(Beginning of EXERCISE MATERIALS)
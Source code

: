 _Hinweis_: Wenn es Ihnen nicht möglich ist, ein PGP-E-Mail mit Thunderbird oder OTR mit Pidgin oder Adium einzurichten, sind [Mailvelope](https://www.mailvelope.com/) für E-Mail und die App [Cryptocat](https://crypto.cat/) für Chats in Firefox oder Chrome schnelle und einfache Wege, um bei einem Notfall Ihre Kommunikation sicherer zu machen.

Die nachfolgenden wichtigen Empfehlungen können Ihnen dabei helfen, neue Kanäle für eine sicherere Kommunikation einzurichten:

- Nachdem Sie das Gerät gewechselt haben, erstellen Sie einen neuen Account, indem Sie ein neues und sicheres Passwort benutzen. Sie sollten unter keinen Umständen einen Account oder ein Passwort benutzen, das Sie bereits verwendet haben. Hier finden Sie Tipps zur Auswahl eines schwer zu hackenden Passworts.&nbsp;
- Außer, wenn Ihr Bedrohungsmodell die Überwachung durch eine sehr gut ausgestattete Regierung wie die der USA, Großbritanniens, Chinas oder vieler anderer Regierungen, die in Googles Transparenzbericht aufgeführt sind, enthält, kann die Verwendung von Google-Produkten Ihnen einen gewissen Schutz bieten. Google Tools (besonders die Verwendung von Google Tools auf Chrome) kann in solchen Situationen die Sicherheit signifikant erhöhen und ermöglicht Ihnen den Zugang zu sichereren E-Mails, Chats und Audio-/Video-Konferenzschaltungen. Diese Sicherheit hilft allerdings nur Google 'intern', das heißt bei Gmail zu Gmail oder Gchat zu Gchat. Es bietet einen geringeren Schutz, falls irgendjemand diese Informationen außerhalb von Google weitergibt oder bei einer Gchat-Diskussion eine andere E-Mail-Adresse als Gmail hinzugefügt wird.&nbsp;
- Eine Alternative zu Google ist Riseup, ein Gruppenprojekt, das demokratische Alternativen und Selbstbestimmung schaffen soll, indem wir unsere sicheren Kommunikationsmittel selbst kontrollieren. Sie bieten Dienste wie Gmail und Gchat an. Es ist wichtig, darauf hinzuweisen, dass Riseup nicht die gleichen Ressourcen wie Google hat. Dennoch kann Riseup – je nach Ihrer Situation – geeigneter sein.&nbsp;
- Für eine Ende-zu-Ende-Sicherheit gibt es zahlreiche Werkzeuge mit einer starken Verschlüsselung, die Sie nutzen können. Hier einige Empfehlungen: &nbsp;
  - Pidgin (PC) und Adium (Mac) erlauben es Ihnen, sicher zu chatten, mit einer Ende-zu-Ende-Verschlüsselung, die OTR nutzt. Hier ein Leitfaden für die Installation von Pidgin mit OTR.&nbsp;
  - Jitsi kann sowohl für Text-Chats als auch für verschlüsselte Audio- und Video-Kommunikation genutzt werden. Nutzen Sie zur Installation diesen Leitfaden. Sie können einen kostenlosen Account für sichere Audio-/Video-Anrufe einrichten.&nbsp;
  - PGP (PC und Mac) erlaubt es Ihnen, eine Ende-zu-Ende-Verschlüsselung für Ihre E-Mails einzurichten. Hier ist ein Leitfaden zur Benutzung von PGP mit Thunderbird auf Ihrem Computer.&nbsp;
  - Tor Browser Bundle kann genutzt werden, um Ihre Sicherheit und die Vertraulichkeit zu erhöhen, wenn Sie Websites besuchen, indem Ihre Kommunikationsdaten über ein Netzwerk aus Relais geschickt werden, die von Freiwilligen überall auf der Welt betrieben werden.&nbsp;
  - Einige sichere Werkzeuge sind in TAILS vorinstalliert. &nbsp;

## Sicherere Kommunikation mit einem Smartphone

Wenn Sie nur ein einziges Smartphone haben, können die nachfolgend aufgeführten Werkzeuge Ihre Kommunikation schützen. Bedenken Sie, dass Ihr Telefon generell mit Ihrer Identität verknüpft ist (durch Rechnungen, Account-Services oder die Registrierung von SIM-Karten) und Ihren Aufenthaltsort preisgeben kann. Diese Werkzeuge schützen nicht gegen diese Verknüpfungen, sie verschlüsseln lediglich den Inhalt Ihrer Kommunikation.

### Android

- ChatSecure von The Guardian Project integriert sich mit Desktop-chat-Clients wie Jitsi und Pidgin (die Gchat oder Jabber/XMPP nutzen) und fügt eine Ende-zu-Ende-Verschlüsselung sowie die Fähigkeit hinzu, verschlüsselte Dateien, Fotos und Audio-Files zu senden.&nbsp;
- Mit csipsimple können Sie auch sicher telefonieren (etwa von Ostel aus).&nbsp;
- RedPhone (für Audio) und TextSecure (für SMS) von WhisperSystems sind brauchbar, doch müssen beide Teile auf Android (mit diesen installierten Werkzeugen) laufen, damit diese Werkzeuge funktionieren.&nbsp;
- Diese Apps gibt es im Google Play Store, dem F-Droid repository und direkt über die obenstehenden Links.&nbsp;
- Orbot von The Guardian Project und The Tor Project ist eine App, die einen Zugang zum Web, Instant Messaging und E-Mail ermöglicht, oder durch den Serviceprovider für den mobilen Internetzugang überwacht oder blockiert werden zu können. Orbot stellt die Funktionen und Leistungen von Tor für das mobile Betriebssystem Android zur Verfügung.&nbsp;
(End of EXERCISE MATERIALS)
TASK BRIEF.
Reproduce only the lines above spanning from the line containing "- Einige sichere" through the line containing "## Sicherere Kommunikation", word for word.

TASK ANSWER.
  - Einige sichere Werkzeuge sind in TAILS vorinstalliert. &nbsp;

## Sicherere Kommunikation mit einem Smartphone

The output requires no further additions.